THE PROBLEM → Across the records below, how many lines include the string "Break"? Respond with the number only.

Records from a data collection
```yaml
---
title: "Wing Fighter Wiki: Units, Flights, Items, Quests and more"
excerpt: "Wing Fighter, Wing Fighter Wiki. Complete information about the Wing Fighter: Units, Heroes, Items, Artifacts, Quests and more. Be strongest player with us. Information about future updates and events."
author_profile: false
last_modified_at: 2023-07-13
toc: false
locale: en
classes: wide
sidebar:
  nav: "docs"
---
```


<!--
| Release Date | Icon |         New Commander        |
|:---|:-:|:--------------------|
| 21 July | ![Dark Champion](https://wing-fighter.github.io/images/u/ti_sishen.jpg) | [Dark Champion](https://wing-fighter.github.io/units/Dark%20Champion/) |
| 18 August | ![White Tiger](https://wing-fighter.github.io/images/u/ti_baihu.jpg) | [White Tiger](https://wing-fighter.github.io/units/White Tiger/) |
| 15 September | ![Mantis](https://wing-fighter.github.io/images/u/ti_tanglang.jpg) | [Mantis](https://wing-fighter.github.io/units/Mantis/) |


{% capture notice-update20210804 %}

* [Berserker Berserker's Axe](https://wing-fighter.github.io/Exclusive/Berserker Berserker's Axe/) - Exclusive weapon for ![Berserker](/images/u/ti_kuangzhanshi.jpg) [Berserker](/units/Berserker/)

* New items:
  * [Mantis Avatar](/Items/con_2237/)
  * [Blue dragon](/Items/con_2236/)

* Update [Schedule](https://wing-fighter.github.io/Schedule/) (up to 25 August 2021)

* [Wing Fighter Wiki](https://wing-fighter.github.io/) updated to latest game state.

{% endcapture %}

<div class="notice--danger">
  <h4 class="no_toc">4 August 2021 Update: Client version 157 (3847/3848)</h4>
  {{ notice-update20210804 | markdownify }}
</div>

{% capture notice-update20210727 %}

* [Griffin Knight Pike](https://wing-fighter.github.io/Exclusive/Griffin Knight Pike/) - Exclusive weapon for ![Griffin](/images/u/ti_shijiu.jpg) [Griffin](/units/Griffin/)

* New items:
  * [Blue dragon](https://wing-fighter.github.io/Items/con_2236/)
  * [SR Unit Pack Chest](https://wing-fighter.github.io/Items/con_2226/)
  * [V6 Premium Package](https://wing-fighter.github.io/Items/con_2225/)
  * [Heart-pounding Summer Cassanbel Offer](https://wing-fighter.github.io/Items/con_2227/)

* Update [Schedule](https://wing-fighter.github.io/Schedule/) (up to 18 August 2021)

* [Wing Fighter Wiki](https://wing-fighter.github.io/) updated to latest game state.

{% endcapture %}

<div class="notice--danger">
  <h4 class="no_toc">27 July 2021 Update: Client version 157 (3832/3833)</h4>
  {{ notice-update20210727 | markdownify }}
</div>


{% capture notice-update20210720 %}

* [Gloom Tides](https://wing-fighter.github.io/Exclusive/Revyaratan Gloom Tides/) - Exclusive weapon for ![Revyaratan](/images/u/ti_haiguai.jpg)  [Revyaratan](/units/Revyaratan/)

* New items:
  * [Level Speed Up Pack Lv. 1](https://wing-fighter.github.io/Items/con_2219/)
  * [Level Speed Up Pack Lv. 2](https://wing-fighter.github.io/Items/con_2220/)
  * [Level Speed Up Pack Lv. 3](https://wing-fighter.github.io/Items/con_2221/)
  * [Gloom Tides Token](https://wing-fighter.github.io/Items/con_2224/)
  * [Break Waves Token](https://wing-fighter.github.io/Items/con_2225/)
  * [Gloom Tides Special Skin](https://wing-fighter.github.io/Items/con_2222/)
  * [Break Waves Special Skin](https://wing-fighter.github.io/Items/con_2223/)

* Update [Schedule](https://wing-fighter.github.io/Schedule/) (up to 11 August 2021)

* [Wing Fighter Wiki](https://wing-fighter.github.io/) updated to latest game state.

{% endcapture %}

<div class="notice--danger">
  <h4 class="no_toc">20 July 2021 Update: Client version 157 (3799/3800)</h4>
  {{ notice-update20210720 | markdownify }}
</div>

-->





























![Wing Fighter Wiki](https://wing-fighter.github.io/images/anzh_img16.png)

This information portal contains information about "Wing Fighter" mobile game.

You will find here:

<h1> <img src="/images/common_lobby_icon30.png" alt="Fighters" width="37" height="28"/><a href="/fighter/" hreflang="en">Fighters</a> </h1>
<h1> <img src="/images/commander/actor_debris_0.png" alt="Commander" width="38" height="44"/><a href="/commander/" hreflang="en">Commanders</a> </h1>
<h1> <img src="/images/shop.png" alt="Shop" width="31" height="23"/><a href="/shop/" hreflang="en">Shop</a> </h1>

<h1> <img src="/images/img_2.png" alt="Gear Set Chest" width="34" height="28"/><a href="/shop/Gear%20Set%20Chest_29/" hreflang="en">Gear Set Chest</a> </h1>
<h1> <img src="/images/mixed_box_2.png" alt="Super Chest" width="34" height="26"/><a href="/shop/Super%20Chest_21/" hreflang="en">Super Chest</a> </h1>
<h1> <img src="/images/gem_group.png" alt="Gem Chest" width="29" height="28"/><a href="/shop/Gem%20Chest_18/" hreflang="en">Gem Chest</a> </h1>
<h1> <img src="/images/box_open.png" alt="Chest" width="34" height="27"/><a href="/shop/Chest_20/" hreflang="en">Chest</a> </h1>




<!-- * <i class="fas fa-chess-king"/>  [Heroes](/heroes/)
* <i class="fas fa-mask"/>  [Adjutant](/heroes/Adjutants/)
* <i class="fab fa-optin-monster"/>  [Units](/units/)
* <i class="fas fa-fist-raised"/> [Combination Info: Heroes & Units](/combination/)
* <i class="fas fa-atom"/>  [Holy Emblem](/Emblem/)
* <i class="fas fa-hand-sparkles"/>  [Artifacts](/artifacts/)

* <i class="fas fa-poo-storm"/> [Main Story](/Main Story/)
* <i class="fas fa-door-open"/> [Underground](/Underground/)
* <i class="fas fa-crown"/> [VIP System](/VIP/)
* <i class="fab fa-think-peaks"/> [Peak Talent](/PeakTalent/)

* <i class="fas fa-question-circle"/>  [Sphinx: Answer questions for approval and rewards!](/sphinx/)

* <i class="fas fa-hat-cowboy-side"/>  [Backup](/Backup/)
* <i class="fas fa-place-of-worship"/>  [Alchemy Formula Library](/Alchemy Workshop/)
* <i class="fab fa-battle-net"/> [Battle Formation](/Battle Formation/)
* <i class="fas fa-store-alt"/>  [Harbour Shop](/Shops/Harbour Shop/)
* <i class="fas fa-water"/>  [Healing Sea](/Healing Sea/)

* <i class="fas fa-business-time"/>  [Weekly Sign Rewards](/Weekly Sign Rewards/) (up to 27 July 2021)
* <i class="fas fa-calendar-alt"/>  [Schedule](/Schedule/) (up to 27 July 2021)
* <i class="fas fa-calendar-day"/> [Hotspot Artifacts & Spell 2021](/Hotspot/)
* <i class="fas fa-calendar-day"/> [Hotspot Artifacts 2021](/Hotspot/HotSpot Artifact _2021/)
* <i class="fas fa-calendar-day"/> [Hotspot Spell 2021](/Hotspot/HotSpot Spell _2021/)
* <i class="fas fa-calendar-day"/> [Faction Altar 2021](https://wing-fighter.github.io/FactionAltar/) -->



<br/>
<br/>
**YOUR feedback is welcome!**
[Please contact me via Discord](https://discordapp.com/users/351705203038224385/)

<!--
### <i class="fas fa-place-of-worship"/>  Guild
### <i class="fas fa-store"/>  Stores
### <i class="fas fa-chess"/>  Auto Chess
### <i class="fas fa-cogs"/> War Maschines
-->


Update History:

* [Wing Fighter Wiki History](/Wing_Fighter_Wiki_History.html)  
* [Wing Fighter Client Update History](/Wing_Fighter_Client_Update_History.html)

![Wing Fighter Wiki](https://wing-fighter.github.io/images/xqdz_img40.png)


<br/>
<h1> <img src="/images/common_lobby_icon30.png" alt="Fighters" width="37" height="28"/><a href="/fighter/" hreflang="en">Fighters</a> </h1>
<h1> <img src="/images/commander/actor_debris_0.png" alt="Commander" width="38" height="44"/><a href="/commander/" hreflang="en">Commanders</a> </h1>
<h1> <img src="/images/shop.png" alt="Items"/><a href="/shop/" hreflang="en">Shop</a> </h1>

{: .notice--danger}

SOLVED PROBLEM → 2